Records excerpted from a collection:
--------------------

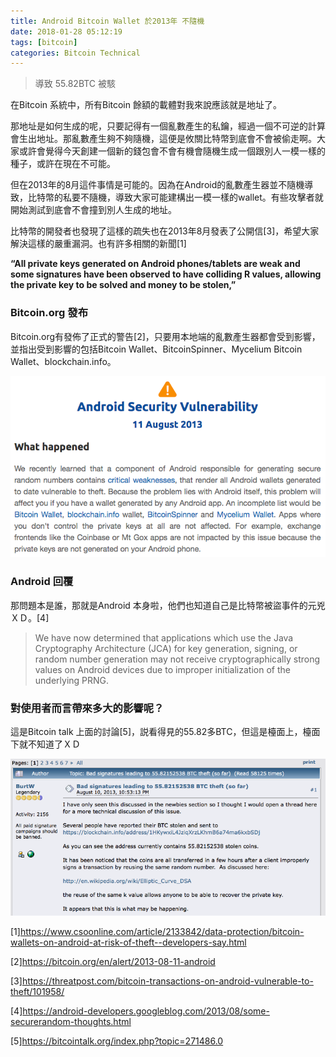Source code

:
 ```yaml
---
title: Android Bitcoin Wallet 於2013年 不隨機
date: 2018-01-28 05:12:19
tags: [bitcoin]
categories: Bitcoin Technical
---
```


>導致 55.82BTC 被駭

在Bitcoin 系統中，所有Bitcoin 餘額的載體對我來說應該就是地址了。

那地址是如何生成的呢，只要記得有一個亂數產生的私鑰，經過一個不可逆的計算會生出地址。那亂數產生夠不夠隨機，這便是攸關比特幣到底會不會被偷走啊。大家或許會覺得今天創建一個新的錢包會不會有機會隨機生成一個跟別人一模一樣的種子，或許在現在不可能。

但在2013年的8月這件事情是可能的。因為在Android的亂數產生器並不隨機導致，比特幣的私要不隨機，導致大家可能建構出一模一樣的wallet。有些攻擊者就開始測試到底會不會撞到別人生成的地址。

<!-- more --> 

比特幣的開發者也發現了這樣的疏失也在2013年8月發表了公開信[3]，希望大家解決這樣的嚴重漏洞。也有許多相關的新聞[1]

**“All private keys generated on Android phones/tablets are weak and some signatures have been observed to have colliding R values, allowing the private key to be solved and money to be stolen,”**

### Bitcoin.org 發布

Bitcoin.org有發佈了正式的警告[2]，只要用本地端的亂數產生器都會受到影響，並指出受到影響的包括Bitcoin Wallet、BitcoinSpinner、Mycelium Bitcoin Wallet、blockchain.info。

![](/image/b1.png)

### Android 回覆
那問題本是誰，那就是Android 本身啦，他們也知道自己是比特幣被盜事件的元兇ＸＤ。[4]

>We have now determined that applications which use the Java Cryptography Architecture (JCA) for key generation, signing, or random number generation may not receive cryptographically strong values on Android devices due to improper initialization of the underlying PRNG.

### 對使用者而言帶來多大的影響呢？
這是Bitcoin talk 上面的討論[5]，説看得見的55.82多BTC，但這是檯面上，檯面下就不知道了ＸＤ

![](/image/b2.png)

[1]https://www.csoonline.com/article/2133842/data-protection/bitcoin-wallets-on-android-at-risk-of-theft--developers-say.html

[2]https://bitcoin.org/en/alert/2013-08-11-android

[3]https://threatpost.com/bitcoin-transactions-on-android-vulnerable-to-theft/101958/

[4]https://android-developers.googleblog.com/2013/08/some-securerandom-thoughts.html

[5]https://bitcointalk.org/index.php?topic=271486.0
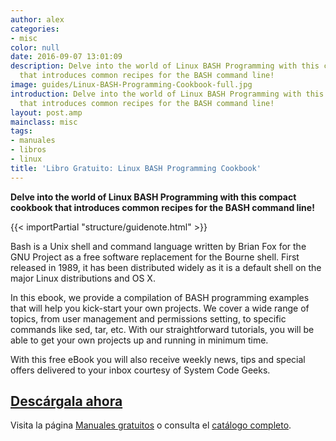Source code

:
 ```yaml
---
author: alex
categories:
- misc
color: null
date: 2016-09-07 13:01:09
description: Delve into the world of Linux BASH Programming with this compact cookbook
  that introduces common recipes for the BASH command line!
image: guides/Linux-BASH-Programming-Cookbook-full.jpg
introduction: Delve into the world of Linux BASH Programming with this compact cookbook
  that introduces common recipes for the BASH command line!
layout: post.amp
mainclass: misc
tags:
- manuales
- libros
- linux
title: 'Libro Gratuito: Linux BASH Programming Cookbook'
---
```


<figure>
   <amp-img on="tap:lightbox1" role="button" tabindex="0" layout="responsive" src="/img/guides/Linux-BASH-Programming-Cookbook-centered.jpg" alt="{{ title }}" title="{{ title }}" width="800" height="420">
   </amp-img>
</figure>

__Delve into the world of Linux BASH Programming with this compact cookbook that introduces common recipes for the BASH command line!__

{{< importPartial "structure/guidenote.html" >}}

Bash is a Unix shell and command language written by Brian Fox for the GNU Project as a free software replacement for the Bourne shell. First released in 1989, it has been distributed widely as it is a default shell on the major Linux distributions and OS X.

<!--more--><!--ad-->

In this ebook, we provide a compilation of BASH programming examples that will help you kick-start your own projects. We cover a wide range of topics, from user management and permissions setting, to specific commands like sed, tar, etc. With our straightforward tutorials, you will be able to get your own projects up and running in minimum time.

With this free eBook you will also receive weekly news, tips and special offers delivered to your inbox courtesy of System Code Geeks.

<div class="button-post">
  <h2><a href="http://bashyc-blogspot.tradepub.com/c/pubRD.mpl?sr=oc&_t=oc:&qf=w_syst05" target="_blank">Descárgala ahora</a></h2>
</div>

Visita la página [Manuales gratuitos][1] o consulta el [catálogo completo][2].

[1]: https://elbauldelprogramador.com/manuales-gratuitos/
[2]: http://elbauldelprogramador.tradepub.com/category/information-technology/1207/ "Catálogo completo de Guías gratuítas "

--------------------

What is needed: The answer must consist solely of the lines from the first line of the records through the line containing "### Bitcoin.org 發布", reproduced exactly and without the pictures.

Solution to this problem:
Source code

:
 ```yaml
---
title: Android Bitcoin Wallet 於2013年 不隨機
date: 2018-01-28 05:12:19
tags: [bitcoin]
categories: Bitcoin Technical
---
```


>導致 55.82BTC 被駭

在Bitcoin 系統中，所有Bitcoin 餘額的載體對我來說應該就是地址了。

那地址是如何生成的呢，只要記得有一個亂數產生的私鑰，經過一個不可逆的計算會生出地址。那亂數產生夠不夠隨機，這便是攸關比特幣到底會不會被偷走啊。大家或許會覺得今天創建一個新的錢包會不會有機會隨機生成一個跟別人一模一樣的種子，或許在現在不可能。

但在2013年的8月這件事情是可能的。因為在Android的亂數產生器並不隨機導致，比特幣的私要不隨機，導致大家可能建構出一模一樣的wallet。有些攻擊者就開始測試到底會不會撞到別人生成的地址。

<!-- more --> 

比特幣的開發者也發現了這樣的疏失也在2013年8月發表了公開信[3]，希望大家解決這樣的嚴重漏洞。也有許多相關的新聞[1]

**“All private keys generated on Android phones/tablets are weak and some signatures have been observed to have colliding R values, allowing the private key to be solved and money to be stolen,”**

### Bitcoin.org 發布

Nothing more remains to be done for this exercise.